Ce crédit d'impôt instauré par la loi n° 2006-11 du 5 janvier 2006 d'orientation agricole a permis aux agriculteurs et aux agricultrices, plus particulièrement aux éleveurs, de financer un service de remplacement sur l'exploitation pendant leur absence.

Dans le seul département du Tarn, 120 exploitations tarnaises sont concernées par ce dispositif cette année. Près de 30 % de l'activité des services de remplacement s'opère dans ce cadre.
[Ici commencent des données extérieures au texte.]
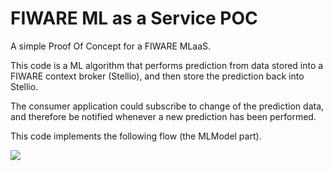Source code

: # FIWARE ML as a Service POC
A simple Proof Of Concept for a FIWARE MLaaS.

This code is a ML algorithm that performs prediction from data stored into a FIWARE context broker (Stellio), and then store the prediction back into Stellio.

The consumer application could subscribe to change of the prediction data, and therefore be notified whenever a new prediction has been performed.

This code implements the following flow (the MLModel part).

![](../images/shifted-rosenbrock-problem.png)
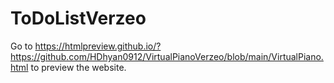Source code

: # ToDoListVerzeo

Go to https://htmlpreview.github.io/?https://github.com/HDhyan0912/VirtualPianoVerzeo/blob/main/VirtualPiano.html to preview the website.
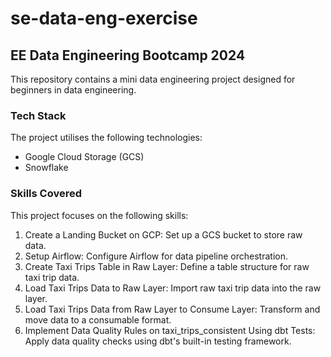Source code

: # se-data-eng-exercise
##  EE Data Engineering Bootcamp 2024

This repository contains a mini data engineering project designed for beginners in data engineering.

### Tech Stack
The project utilises the following technologies:
- Google Cloud Storage (GCS)
- Snowflake

### Skills Covered
This project focuses on the following skills:
1. Create a Landing Bucket on GCP: Set up a GCS bucket to store raw data.
2. Setup Airflow: Configure Airflow for data pipeline orchestration.
3. Create Taxi Trips Table in Raw Layer: Define a table structure for raw taxi trip data.
4. Load Taxi Trips Data to Raw Layer: Import raw taxi trip data into the raw layer.
5. Load Taxi Trips Data from Raw Layer to Consume Layer: Transform and move data to a consumable format.
6. Implement Data Quality Rules on taxi_trips_consistent Using dbt Tests: Apply data quality checks using dbt's built-in testing framework.
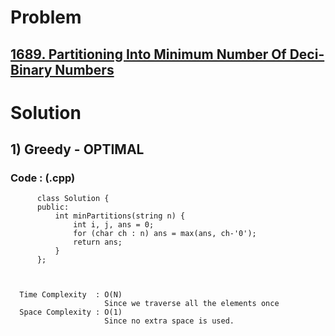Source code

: # Problem

## [1689. Partitioning Into Minimum Number Of Deci-Binary Numbers](https://leetcode.com/problems/partitioning-into-minimum-number-of-deci-binary-numbers/)


# Solution 

## 1) Greedy - OPTIMAL

       
      
      
   ### Code : (.cpp)
    
          class Solution {
          public:
              int minPartitions(string n) {
                  int i, j, ans = 0;
                  for (char ch : n) ans = max(ans, ch-'0');
                  return ans;
              }
          };


 
      Time Complexity  : O(N) 
                         Since we traverse all the elements once
      Space Complexity : O(1)
                         Since no extra space is used.
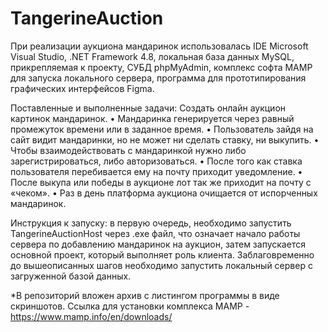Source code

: # TangerineAuction

При реализации аукциона мандаринок использовалась IDE Microsoft Visual Studio, .NET Framework 4.8, локальная база данных MySQL, прикрепляемая к проекту, СУБД phpMyAdmin, комплекс софта MAMP для запуска локального сервера, программа для прототипирования графических интерфейсов Figma. 

Поставленные и выполненные задачи:
Создать онлайн аукцион картинок мандаринок.
• Мандаринка генерируется через равный промежуток времени или в заданное время.
• Пользователь зайдя на сайт видит мандаринки, но не может ни сделать ставку, ни выкупить.
• Чтобы взаимодействовать с мандаринкой нужно либо зарегистрироваться, либо авторизоваться.
• После того как ставка пользователя перебивается ему на почту приходит уведомление.
• После выкупа или победы в аукционе лот так же приходит на почту с «чеком».
• Раз в день платформа аукциона очищается от испорченных мандаринок.

Инструкция к запуску: в первую очередь, необходимо запустить TangerineAuctionHost через .exe файл, что означает начало работы сервера по добавлению мандаринок на аукцион, затем запускается основной проект, который выполняет роль клиента. Заблаговременно до вышеописанных шагов необходимо запустить локальный сервер с загруженной базой данных.

*В репозиторий вложен архив с листингом программы в виде скриншотов.
Ссылка для установки комплекса MAMP - https://www.mamp.info/en/downloads/
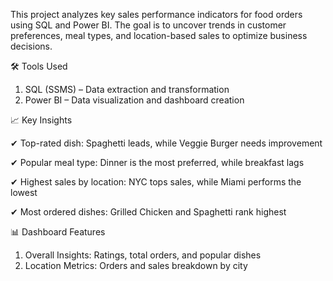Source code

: This project analyzes key sales performance indicators for food orders using SQL and Power BI. The goal is to uncover trends in customer preferences, meal types, and location-based sales to optimize business decisions.

🛠️ Tools Used

1) SQL (SSMS) – Data extraction and transformation
2) Power BI – Data visualization and dashboard creation

📈 Key Insights

✔ Top-rated dish: Spaghetti leads, while Veggie Burger needs improvement

✔ Popular meal type: Dinner is the most preferred, while breakfast lags

✔ Highest sales by location: NYC tops sales, while Miami performs the lowest

✔ Most ordered dishes: Grilled Chicken and Spaghetti rank highest

📊 Dashboard Features

1) Overall Insights: Ratings, total orders, and popular dishes
2) Location Metrics: Orders and sales breakdown by city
Or, les agriculteurs viennent d'apprendre que ce dispositif pourrait, d'une part, ne pas s'appliquer en 2010 et, d'autre part, ne pas être reconduit en 2011.

Alors qu'il a permis de rapprocher les conditions de vie des agriculteurs, spécialement des éleveurs, de celles des autres catégories de la population française, et alors que l'agriculture connait une période difficile, la remise en cause de cette aide parait particulièrement inopportune.

C'est pourquoi, elle lui demande ce que le Gouvernement envisage de faire pour que perdure cette mesure de justice sociale.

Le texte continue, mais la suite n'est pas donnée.